### WHAT YOU NEED TO DO:
Begin at the line below that contains "As a point of". Repeat it and all remaining lines of the records exactly.

Start of Block

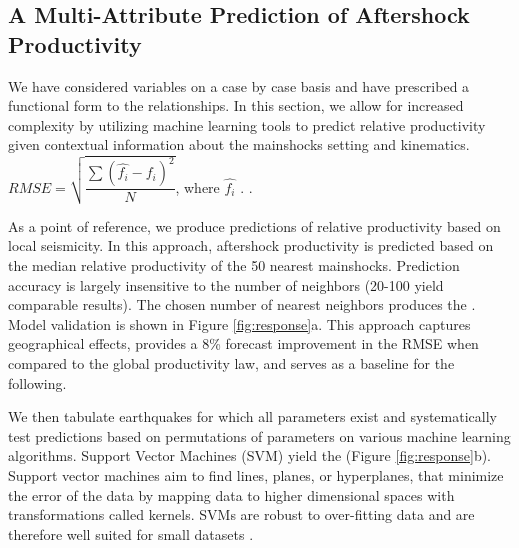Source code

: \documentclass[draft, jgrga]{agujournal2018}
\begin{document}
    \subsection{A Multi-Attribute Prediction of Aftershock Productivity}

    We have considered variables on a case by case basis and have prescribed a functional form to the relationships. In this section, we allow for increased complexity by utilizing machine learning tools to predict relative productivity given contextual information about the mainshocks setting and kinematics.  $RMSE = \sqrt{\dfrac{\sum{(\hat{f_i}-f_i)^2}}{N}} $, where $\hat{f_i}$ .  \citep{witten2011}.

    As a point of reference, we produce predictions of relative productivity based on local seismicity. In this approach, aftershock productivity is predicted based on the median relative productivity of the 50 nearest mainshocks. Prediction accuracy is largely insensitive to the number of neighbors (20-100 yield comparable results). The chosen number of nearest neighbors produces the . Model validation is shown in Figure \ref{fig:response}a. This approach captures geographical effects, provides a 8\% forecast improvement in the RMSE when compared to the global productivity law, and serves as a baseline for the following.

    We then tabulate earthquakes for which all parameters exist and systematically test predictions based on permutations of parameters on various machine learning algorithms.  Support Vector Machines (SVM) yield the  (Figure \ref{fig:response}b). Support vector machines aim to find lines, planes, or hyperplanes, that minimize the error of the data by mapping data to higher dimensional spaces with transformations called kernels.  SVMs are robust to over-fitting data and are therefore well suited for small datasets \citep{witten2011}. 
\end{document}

End of Block

### FINAL ANSWER:
    As a point of reference, we produce predictions of relative productivity based on local seismicity. In this approach, aftershock productivity is predicted based on the median relative productivity of the 50 nearest mainshocks. Prediction accuracy is largely insensitive to the number of neighbors (20-100 yield comparable results). The chosen number of nearest neighbors produces the . Model validation is shown in Figure \ref{fig:response}a. This approach captures geographical effects, provides a 8\% forecast improvement in the RMSE when compared to the global productivity law, and serves as a baseline for the following.

    We then tabulate earthquakes for which all parameters exist and systematically test predictions based on permutations of parameters on various machine learning algorithms.  Support Vector Machines (SVM) yield the  (Figure \ref{fig:response}b). Support vector machines aim to find lines, planes, or hyperplanes, that minimize the error of the data by mapping data to higher dimensional spaces with transformations called kernels.  SVMs are robust to over-fitting data and are therefore well suited for small datasets \citep{witten2011}. 
\end{document}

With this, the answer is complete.